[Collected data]
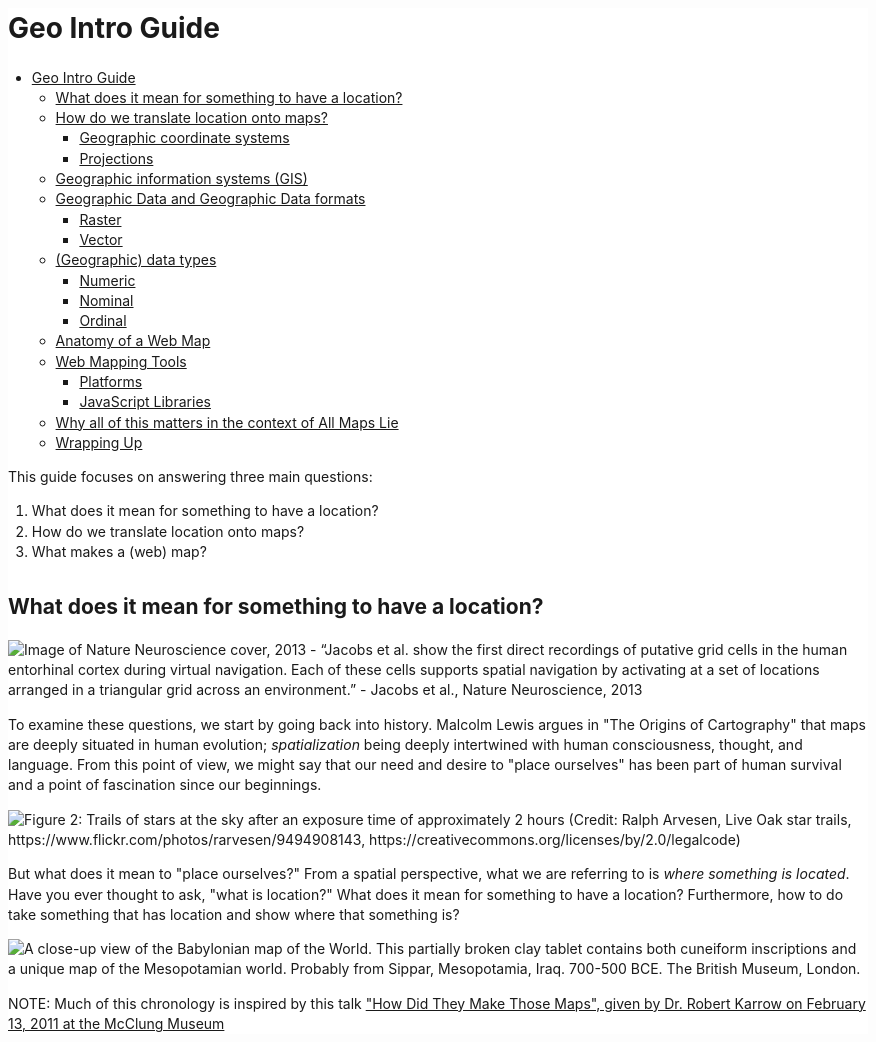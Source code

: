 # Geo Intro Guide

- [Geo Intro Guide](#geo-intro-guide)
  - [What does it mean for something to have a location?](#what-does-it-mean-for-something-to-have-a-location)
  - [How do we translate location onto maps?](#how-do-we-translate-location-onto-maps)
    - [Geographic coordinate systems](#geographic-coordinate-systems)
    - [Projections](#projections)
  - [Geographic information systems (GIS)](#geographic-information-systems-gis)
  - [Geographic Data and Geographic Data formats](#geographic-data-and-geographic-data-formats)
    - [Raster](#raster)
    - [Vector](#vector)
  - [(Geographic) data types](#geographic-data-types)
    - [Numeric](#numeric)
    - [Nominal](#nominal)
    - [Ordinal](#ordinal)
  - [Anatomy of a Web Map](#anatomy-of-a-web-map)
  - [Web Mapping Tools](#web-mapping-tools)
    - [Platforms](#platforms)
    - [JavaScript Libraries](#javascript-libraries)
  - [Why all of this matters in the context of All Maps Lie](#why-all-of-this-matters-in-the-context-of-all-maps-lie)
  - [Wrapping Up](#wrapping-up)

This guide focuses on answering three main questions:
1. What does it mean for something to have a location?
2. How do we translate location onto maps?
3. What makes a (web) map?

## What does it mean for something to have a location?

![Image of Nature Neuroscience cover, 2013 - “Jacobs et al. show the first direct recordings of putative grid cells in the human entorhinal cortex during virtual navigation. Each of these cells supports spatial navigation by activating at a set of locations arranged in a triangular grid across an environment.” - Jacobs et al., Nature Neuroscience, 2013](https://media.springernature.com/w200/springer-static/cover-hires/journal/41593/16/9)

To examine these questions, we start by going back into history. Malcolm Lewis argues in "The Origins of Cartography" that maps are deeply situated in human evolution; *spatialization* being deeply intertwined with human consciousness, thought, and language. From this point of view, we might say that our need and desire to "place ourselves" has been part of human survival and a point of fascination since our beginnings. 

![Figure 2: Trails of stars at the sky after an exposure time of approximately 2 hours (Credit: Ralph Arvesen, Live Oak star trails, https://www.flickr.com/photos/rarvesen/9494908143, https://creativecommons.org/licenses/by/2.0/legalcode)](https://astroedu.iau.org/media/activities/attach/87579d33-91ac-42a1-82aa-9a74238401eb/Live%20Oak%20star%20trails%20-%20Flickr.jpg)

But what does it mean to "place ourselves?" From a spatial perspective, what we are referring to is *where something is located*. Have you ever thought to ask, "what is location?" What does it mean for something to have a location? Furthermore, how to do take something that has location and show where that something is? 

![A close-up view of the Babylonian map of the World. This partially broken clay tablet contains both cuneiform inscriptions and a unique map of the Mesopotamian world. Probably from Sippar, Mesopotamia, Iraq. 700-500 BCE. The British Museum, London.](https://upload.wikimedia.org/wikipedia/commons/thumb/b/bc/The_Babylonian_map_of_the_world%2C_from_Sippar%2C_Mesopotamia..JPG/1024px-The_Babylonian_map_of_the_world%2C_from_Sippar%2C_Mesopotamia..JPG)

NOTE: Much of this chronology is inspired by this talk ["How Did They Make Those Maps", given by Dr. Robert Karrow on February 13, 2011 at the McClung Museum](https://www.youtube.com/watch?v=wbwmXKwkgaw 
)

* _Exercise_:
Set down, exactly as they appear above, all lines from the one that has "- [Projections](#projections)" down to the one that has "- [(Geographic) data", including those two and no others.

* _Written solution_:
    - [Projections](#projections)
  - [Geographic information systems (GIS)](#geographic-information-systems-gis)
  - [Geographic Data and Geographic Data formats](#geographic-data-and-geographic-data-formats)
    - [Raster](#raster)
    - [Vector](#vector)
  - [(Geographic) data types](#geographic-data-types)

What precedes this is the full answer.